2026-01-06T07:31:52.000+0000 D [pitr] stop pitr agent activity monitor

2026-01-06T07:31:52.000+0000 D [pitr] stop pitr topo monitor

2026-01-06T07:31:52.000+0000 D [pitr] stop pitr hb

2026-01-06T07:31:52.000+0000 D [pitr] stop pitr error monitor

2026-01-06T07:31:54.000+0000 D [pitr] waiting for cluster ready status

2026-01-06T07:31:54.000+0000 D [pitr] checking locks in the whole cluster

2026-01-06T07:31:54.000+0000 D [pitr] start pitr hb

2026-01-06T07:31:54.000+0000 D [pitr] start pitr agent activity monitor

2026-01-06T07:31:54.000+0000 D [pitr] start pitr config monitor

2026-01-06T07:31:54.000+0000 D [pitr] start pitr error monitor

2026-01-06T07:31:54.000+0000 D [pitr] start pitr topo monitor

2026-01-06T07:32:09.000+0000 D [pitr] init pitr meta on the first usage

2026-01-06T07:32:09.000+0000 D [pitr] cluster is ready for nomination

2026-01-06T07:32:09.000+0000 D [pitr] reconciling ready status from all agents

2026-01-06T07:32:10.000+0000 D [pitr] waiting pitr nomination

2026-01-06T07:32:11.000+0000 D [pitr] agents in ready: 2; waiting for agents: 3

2026-01-06T07:32:13.000+0000 D [pitr] agents in ready: 2; waiting for agents: 3

same thing about 2 ready for like 600 lines

host3 (blocked one):

2026-01-06T07:30:01.000+0000 I got command backup [name: 2026-01-06T07:30:01Z, compression: s2 (level: default)] <ts: ts1>, opid: opid1

2026-01-06T07:30:01.000+0000 I got epoch {1767615173 758}

2026-01-06T07:30:01.000+0000 I [pitr] got wake_up signal

2026-01-06T07:30:01.000+0000 I [pitr] wake_up for bcp opid1

2026-01-06T07:30:02.000+0000 I got command backup [name: 2026-01-06T07:30:02Z, compression: s2 (level: default)] <ts: ts2>, opid: opid2

2026-01-06T07:30:02.000+0000 I got epoch {1767615173 758}

2026-01-06T07:30:02.000+0000 I [backup/2026-01-06T07:30:01Z] backup started

2026-01-06T07:30:05.000+0000 I [pitr] oplog slicer is paused for lock [Snapshot backup, opid: opid1]

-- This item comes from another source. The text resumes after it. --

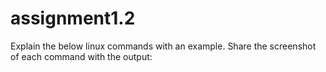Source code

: # assignment1.2
Explain the below linux commands with an example. Share the screenshot of each command with the output:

2026-01-06T07:30:05.000+0000 D [pitr] uploading "pbmPitr/projects/20260106/20260106070810-1.20260106073002-36.oplog.s2" [size hint: -1 (unknown); part size: 10485760 (10.00MB)]

2026-01-06T07:30:06.000+0000 D [backup/2026-01-06T07:30:01Z] wait for tmp users {1767684606 13}

pbm.status():

Cluster:

========

projects:

  - host1 (works fine) [S]: pbm-agent [v2.11.0] OK

  - host2 (main_host) [P]: pbm-agent [v2.11.0] OK

  - host3 (disfunctioning_host) [S]: pbm-agent [v2.11.0] OK





PITR incremental backup:

========================

Status [ON]

! ERROR while running PITR backup: 2026-01-08T09:37:21.000+0000 E [main_host] [pitr] reconciling ready status: timeout while reconciling ready status



Currently running:

==================

(none)


It looks for me like host3 got stuck after started PITR and paused it for full backup. Then after full backup pitr was not unpaused or something and main host tried recovering host3 which didn’t work?
Hope you could help me with this since restarting all containers doesn’t help. It works fine for 3/4 days then get stuck again.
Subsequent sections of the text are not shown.